Effective portfolio management is key to managing organizational change
Successfully managing numerous organizational changes requires a strategic, adaptive approach to portfolio management, according to insight from Anderson MacGyver, which offers the Portfolio Game to help business leaders master the art of effective portfolio management.
Balancing an array of different change initiatives can be a complicated task for organizations. And just as a home renovation calls for careful planning for both functional and cosmetic changes, organizations must manage their various initiatives with care.
This is the essence of portfolio management, which is the approach an organization takes to integrating decisions and effectively guiding change. It helps organizations balance projects and focus limited resources on the most important initiatives.
Managing diverse initiatives
Modern organizations face a spectrum of change initiatives, each with unique characteristics.
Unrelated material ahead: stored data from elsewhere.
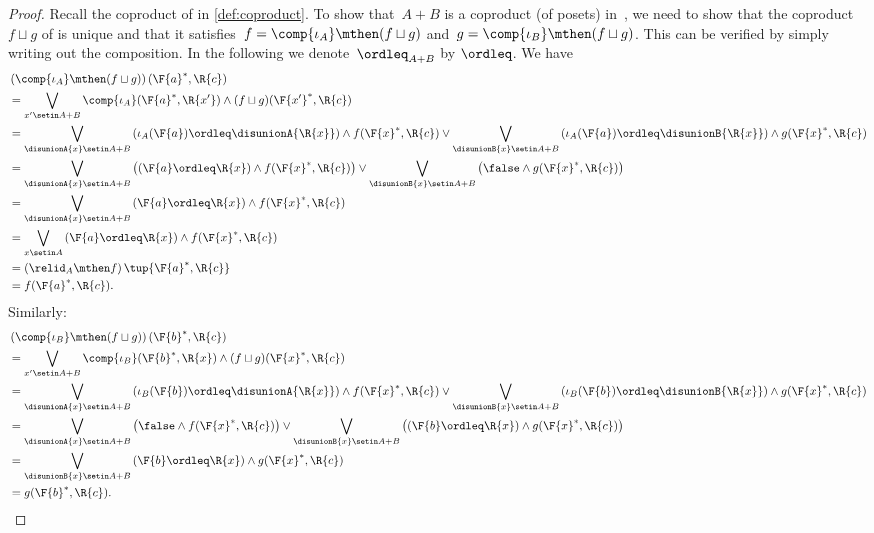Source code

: \begin{proof}
    Recall the coproduct of  in \cref{def:coproduct}.
    To show that~$A+B$ is a coproduct (of posets) in~\DP, we need to show that the coproduct~$f \sqcup g$ of  is unique and that it satisfies~$f = \comp{\iota_A} \mthen (f \sqcup g)$ and~$g = \comp{\iota_B} \mthen (f \sqcup g)$.
    This can be verified by simply writing out the composition.
    In the following we denote~$\ordleq_{A+B}$ by $\ordleq$.
    We have
    \begin{equation}
        \begin{aligned}
             & \left(\comp{\iota_A}\mthen (f\sqcup g)\right)(\F{a}^*,\R{c}) \\&=\bigvee_{x' \setin A+B}\comp{\iota_A}(\F{a}^*,\R{x'})\wedge (f\sqcup g)(\F{x'}^*,\R{c})\\
             & =\bigvee_{\disunionA{x} \setin A+B}
            \left(\iota_A(\F{a})\ordleq\disunionA{\R{x}}\right)\wedge  f(\F{x}^*,\R{c})  \vee \bigvee_{\disunionB{x} \setin A+B}
            \left(\iota_A(\F{a})\ordleq \disunionB{\R{x}}\right)\wedge  g(\F{x}^*,\R{c}) \\
             & =\bigvee_{\disunionA{x} \setin A+B}
            \left( \left(\F{a}\ordleq \R{x}\right) \wedge  f(\F{x}^*,\R{c})\right) \vee \bigvee_{\disunionB{x} \setin A+B}
            \left( \false \wedge  g(\F{x}^*,\R{c}) \right) \\
             & =\bigvee_{\disunionA{x} \setin A+B} \left(\F{a}\ordleq \R{x}\right) \wedge  f(\F{x}^*,\R{c}) \\
             & =\bigvee_{x\setin A}\left( \F{a}\ordleq \R{x}\right) \wedge f(\F{x}^*,\R{c}) \\
             & =\left( \relid_A \mthen f\right)\tup{\F{a}^*,\R{c}} \\
             & =f(\F{a}^*,\R{c}).
        \end{aligned}
    \end{equation}
    Similarly:
    \begin{equation}
        \begin{aligned}
             & \left(\comp{\iota_B}\mthen (f\sqcup g)\right)(\F{b}^*,\R{c}) \\&=\bigvee_{x' \setin A+B}\comp{\iota_B}(\F{b}^*,\R{x})\wedge (f\sqcup g)(\F{x}^*,\R{c})\\
             & =\bigvee_{\disunionA{x} \setin A+B}
            \left(\iota_B(\F{b})\ordleq\disunionA{\R{x}}\right)\wedge  f(\F{x}^*,\R{c})  \vee \bigvee_{\disunionB{x} \setin A+B}
            \left(\iota_B(\F{b})\ordleq \disunionB{\R{x}}\right)\wedge  g(\F{x}^*,\R{c}) \\
             & =\bigvee_{\disunionA{x} \setin A+B}
            \left(\false \wedge  f(\F{x}^*,\R{c})\right) \vee \bigvee_{\disunionB{x} \setin A+B}
            \left(\left(\F{b}\ordleq \R{x}\right) \wedge  g(\F{x}^*,\R{c}) \right) \\
             & =\bigvee_{\disunionB{x} \setin A+B} \left(\F{b}\ordleq \R{x}\right) \wedge  g(\F{x}^*,\R{c}) \\
             & =g(\F{b}^*,\R{c}).
        \end{aligned}
    \end{equation}


\end{proof}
For example, there are foundational initiatives, which can include IT infrastructure or integration platforms. They set the pace for business initiatives and require central decision-making based on value and cost.
Then there are distinctive initiatives, like innovative projects such as new products or improvements in customer experience. They thrive with local ownership and agile decision-making within specific business units or teams, benefiting from rapid development cycles.
“Portfolio management brings structure to this landscape by recognizing and managing these different dynamics in different ways – it ensures the dynamic of every activity is respected, while maintaining balanced decision-making,” said Edwin Wieringa, management consultant at Anderson MacGyver.
“Effective portfolio management depends on a strong partnership between business and IT. Business brings insight into customer needs and business value creation, while IT contributes technical direction and innovation. Together, they ensure that initiatives are not only impactful, but also feasible and future-proof.”
From prioritization to empowerment
Traditional portfolio management often emphasizes ranking projects and allocating budgets. In today’s agile environments, this approach is evolving. Now, product teams present ideas with data and business cases while product owners and business directors assume greater responsibility for their domains, especially for independent work.
Meanwhile central portfolio discussions become more strategic, focusing on value creation, resource allocation, and high-level roadmaps rather than micromanaging every detail. A major part of this is to shift the central portfolio focus away from micromanaging and to make it more about strategic guidance.
Multimodality
Organizations should look to use a so-called multimodality framework to classify business activities and their supporting IT based on their character and strategic value. This model categorizes activities by their dynamics and distinctiveness, aiding strategic choices and fostering focus and alignment among teams.
Different modalities benefit from different working styles. For instance, structured project approaches suit generic, stable activities, while unique and dynamic activities flourish within autonomous teams focused on learning and innovation. This clarity helps organizations manage their digital portfolio effectively and integrally.
The Portfolio Game
One way to test out balancing priorities is through a hands-on simulation experience. Anderson MacGyver runs their own Portfolio Game, in which leadership teams can explore the art of prioritizing the right things in the course of change initiatives.
The Portfolio Game covers the most important parts of portfolio management, like how to make smart and timely decisions while under significant pressure. Leaders can learn to grapple with real-world constraints like limited IT capacity, competing interests, and strategies that shift over time.
Participants in this kind of simulation learn the true complexity of portfolio management, how to distinguish between different types of initiatives, and how to collaborate across teams. Leaders can learn lessons on prioritizing based on strategy, not instinct, and how to accelerate value creation.
The learnings from the Portfolio Game can benefit C-level leaders, portfolio managers, and tech or data teams. Four to eight participants take part in a team, and multiple teams can play against each other. A facilitator guides the process to boost insight and engagement.
“The Portfolio Game turns abstract strategy into concrete experience. It creates a safe, engaging space to test priorities, feel the pressure of limited capacity, and align around what truly drives value,” says Wieringa. “Participants leave the game with stronger alignment between business and IT, a deeper appreciation of prioritization challenges, and actionable ideas for evolving their portfolio practice.”